Let me say again, THANK YOU to the owner of this Web site for safeguarding FT's because it is people like you that help to expose the fraud, scandal, and the dirt that so many of these badly run chop shops like the Beijing Huijia Private School try and pull on good-hearted FT's that are just trying to earn a living honestly. Those people at the Beijing Huijia Private School should be ashamed of themselves.

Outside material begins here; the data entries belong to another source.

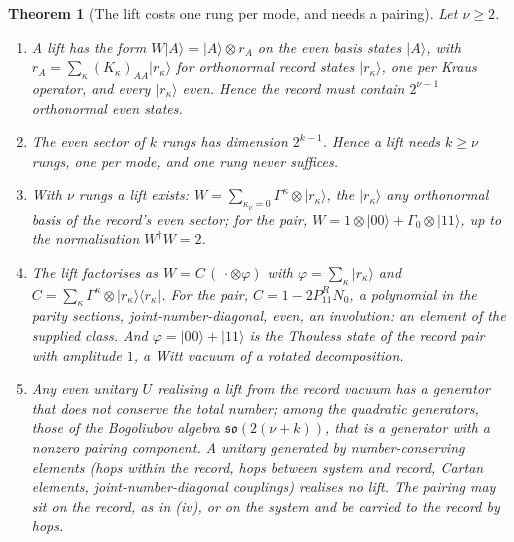 \documentclass[11pt]{article}
\newtheorem{theorem}{Theorem}[section]
\theoremstyle{definition}
\theoremstyle{plain}
\providecommand{\G}{}\renewcommand{\G}{\Gamma}
\providecommand{\bra}{}\renewcommand{\bra}[1]{\langle #1|}
\providecommand{\ket}{}\renewcommand{\ket}[1]{|#1\rangle}
\begin{document}
\begin{theorem}[The lift costs one rung per mode, and needs a pairing]\label{c:descent-lift.lift-costs-one-rung-per-mode}
Let $\nu \geq 2$.
\begin{enumerate}
\item[(i)] A lift has the form $W\ket{A} = \ket{A} \otimes r_{A}$ on the even basis states $\ket{A}$, with $r_{A} = \sum_{\kappa}(K_{\kappa})_{AA}\ket{r_{\kappa}}$ for orthonormal record states $\ket{r_{\kappa}}$, one per Kraus operator, and every $\ket{r_{\kappa}}$ even. Hence the record must contain $2^{\nu-1}$ orthonormal even states.
\item[(ii)] The even sector of $k$ rungs has dimension $2^{k-1}$. Hence a lift needs $k \geq \nu$ rungs, one per mode, and one rung never suffices.
\item[(iii)] With $\nu$ rungs a lift exists: $W = \sum_{\kappa_{\nu} = 0}\G^{\kappa} \otimes \ket{r_{\kappa}}$, the $\ket{r_{\kappa}}$ any orthonormal basis of the record's even sector; for the pair, $W = 1 \otimes \ket{00} + \G_{0} \otimes \ket{11}$, up to the normalisation $W^{\dagger}W = 2$.
\item[(iv)] The lift factorises as $W = C\,(\,\cdot \otimes \varphi)$ with $\varphi = \sum_{\kappa}\ket{r_{\kappa}}$ and $C = \sum_{\kappa}\G^{\kappa} \otimes \ket{r_{\kappa}}\bra{r_{\kappa}}$. For the pair, $C = 1 - 2P^{R}_{11}N_{0}$, a polynomial in the parity sections, joint-number-diagonal, even, an involution: an element of the supplied class. And $\varphi = \ket{00} + \ket{11}$ is the Thouless state of the record pair with amplitude $1$, a Witt vacuum of a rotated decomposition.
\item[(v)] Any even unitary $U$ realising a lift from the record vacuum has a generator that does not conserve the total number; among the quadratic generators, those of the Bogoliubov algebra $\mathfrak{so}(2(\nu + k))$, that is a generator with a nonzero pairing component. A unitary generated by number-conserving elements (hops within the record, hops between system and record, Cartan elements, joint-number-diagonal couplings) realises no lift. The pairing may sit on the record, as in (iv), or on the system and be carried to the record by hops.
\end{enumerate}
\end{theorem}
\end{document}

#18 Parent DittoBrother - 2011-02-10
Re Beware Beijing Huijia Private School

I worked there in 2009-2010. It was outrageously below standard for an international school. Of course the reality is, it is a Chinese school wearing the label of an international school. The words of wisdom that you can take away from the postings in this forum about the Beijing Huijia Private School are simple. Just say no!

Ditto to you all brothers and sisters!

#19 Parent Floyd - 2011-02-09
Re Beware Beijing Huijia Private School

Hello Kitty,

The Beijing Huijia Private School is a nightmare from hell and no self-respecting Chinese student, or any international student, nor their families ought to be caught dead at that school. The same is true for their teaching staff, assuming that they have even one with a valid license that can be verified. Amanda Chen, and that entire lying, cheating, ongoing scandal of a criminal enterprise that they call a school is in dire straits financially because of poor quality management, leadership, corruption, and a focus on money which is used for more corrupt and illegal organizations in China. If I were an employee or a student at the school I would fear for immediate life and safety with all of the mafia connected families that have students there because once they catch wind of how they've been taken, someone will go in there and clean house. That bunch of nutcases and criminals in suits will fall and like most of the crap schools in China, no one will care when it all goes tumbling down, or when they find people in the trunks of cars. Ask anyone in the Russian district of Beijing about the school and some of their business dealings. They owe more money to more people than the US owes to China or nearly so. Better yet, call the Australian Embassy and ask about the school for your own children.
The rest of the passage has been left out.